Copy each line from the entries that the word "rive" appears in.
[THE INPUT]
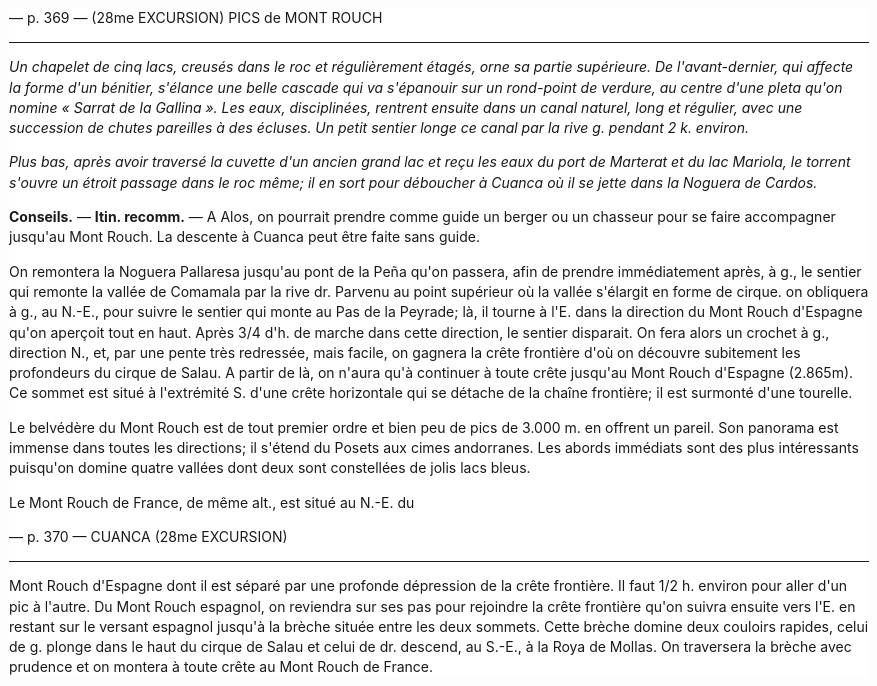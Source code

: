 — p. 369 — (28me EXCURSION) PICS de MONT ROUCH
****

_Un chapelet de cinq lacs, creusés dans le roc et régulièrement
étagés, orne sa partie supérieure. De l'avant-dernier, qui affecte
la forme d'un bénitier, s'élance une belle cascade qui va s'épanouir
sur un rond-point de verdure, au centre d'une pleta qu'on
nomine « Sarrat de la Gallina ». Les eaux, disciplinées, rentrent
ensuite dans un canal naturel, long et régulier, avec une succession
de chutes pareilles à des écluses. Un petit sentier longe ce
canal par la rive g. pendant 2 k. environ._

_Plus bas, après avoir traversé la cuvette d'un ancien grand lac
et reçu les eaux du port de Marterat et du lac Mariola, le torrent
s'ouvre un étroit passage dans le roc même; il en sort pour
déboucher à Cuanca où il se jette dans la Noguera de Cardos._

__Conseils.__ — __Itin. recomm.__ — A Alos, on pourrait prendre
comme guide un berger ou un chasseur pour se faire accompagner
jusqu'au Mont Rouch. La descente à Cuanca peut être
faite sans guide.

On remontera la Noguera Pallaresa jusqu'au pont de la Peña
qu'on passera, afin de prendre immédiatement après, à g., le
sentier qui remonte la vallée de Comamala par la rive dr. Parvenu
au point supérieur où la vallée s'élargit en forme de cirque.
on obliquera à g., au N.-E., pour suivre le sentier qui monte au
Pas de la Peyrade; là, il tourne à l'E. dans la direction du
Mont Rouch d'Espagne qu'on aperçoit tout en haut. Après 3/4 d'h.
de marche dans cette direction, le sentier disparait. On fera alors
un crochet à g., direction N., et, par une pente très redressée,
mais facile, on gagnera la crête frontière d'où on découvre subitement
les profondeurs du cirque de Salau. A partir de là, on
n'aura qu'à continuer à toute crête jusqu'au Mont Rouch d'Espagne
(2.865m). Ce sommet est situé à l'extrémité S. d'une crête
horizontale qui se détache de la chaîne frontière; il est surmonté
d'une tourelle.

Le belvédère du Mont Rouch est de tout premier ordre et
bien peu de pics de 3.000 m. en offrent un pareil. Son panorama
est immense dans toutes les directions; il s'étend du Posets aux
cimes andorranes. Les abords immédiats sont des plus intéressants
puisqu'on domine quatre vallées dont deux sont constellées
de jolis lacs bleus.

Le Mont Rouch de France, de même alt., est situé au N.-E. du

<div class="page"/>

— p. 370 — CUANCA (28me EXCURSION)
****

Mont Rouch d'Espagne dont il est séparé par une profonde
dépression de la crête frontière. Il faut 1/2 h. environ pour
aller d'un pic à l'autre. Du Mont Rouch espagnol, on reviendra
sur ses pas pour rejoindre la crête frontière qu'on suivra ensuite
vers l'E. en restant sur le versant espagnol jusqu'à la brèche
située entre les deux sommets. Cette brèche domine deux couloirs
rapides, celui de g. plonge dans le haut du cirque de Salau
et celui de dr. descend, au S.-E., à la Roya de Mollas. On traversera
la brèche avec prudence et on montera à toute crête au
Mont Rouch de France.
[/THE INPUT]
[THE INPUT]
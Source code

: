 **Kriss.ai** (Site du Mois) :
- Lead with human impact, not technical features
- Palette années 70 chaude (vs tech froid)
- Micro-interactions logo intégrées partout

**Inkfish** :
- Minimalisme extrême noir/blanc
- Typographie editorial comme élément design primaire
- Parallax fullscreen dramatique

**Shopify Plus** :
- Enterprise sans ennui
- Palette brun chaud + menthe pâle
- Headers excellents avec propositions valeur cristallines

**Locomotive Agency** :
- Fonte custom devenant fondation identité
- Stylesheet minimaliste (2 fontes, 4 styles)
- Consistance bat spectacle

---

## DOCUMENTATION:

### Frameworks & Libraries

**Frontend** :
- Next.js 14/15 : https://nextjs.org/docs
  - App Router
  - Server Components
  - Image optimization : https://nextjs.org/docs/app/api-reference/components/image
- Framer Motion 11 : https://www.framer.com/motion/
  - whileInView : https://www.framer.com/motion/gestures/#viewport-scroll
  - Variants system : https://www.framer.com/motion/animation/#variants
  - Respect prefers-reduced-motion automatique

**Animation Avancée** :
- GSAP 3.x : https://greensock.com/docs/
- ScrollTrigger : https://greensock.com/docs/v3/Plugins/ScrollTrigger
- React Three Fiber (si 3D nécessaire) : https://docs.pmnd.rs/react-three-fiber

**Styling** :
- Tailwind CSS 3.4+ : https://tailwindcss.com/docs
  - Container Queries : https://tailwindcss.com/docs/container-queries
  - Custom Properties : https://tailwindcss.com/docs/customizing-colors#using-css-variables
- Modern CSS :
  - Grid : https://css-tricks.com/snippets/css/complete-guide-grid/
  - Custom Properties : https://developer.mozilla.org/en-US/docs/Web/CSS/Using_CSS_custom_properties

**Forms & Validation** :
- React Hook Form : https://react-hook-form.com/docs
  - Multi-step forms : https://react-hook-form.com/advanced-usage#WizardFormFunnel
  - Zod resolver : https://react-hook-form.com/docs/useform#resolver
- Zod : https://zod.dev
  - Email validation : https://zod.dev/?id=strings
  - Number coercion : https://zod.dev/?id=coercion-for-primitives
[/THE INPUT]
[THE INPUT]
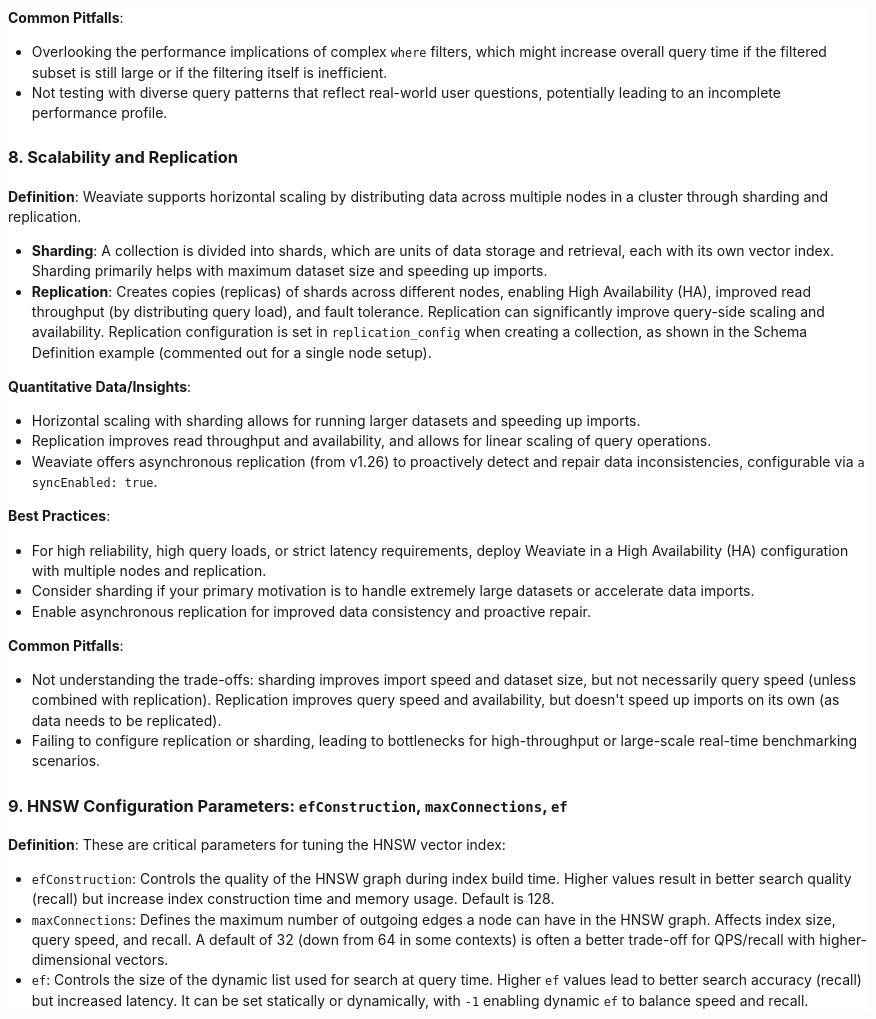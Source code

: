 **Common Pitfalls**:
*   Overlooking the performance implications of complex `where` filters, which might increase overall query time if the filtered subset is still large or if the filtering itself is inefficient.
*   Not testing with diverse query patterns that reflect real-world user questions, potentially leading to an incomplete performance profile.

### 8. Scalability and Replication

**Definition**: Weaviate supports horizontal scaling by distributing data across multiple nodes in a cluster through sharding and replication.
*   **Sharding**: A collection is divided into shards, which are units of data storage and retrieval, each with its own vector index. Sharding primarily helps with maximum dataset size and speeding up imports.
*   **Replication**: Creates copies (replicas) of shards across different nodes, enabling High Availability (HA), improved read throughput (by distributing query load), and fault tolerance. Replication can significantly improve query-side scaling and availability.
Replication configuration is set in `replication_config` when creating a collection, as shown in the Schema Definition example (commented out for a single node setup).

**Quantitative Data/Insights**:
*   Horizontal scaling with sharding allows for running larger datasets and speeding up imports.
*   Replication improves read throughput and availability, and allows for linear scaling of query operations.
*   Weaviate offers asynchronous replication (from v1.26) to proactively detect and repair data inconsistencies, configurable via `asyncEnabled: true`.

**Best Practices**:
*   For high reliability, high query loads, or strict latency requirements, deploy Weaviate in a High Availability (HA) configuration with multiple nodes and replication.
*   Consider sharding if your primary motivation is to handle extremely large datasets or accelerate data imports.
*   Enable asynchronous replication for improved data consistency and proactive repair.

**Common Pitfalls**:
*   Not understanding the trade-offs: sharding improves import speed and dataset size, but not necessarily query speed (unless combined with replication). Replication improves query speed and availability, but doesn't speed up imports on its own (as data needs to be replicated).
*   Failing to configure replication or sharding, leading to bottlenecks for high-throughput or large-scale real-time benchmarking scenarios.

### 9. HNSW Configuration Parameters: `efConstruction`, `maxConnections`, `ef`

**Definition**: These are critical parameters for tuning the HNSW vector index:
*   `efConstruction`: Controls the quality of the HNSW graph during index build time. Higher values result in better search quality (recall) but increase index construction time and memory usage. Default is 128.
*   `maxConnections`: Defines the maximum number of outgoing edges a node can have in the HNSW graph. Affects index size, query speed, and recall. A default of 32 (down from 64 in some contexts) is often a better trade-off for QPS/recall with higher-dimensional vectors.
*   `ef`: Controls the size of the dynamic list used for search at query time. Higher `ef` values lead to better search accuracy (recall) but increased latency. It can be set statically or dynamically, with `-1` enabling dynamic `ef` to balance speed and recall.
[/THE INPUT]
## WRITTEN RESPONSE
canal par la rive g. pendant 2 k. environ._
sentier qui remonte la vallée de Comamala par la rive dr. Parvenu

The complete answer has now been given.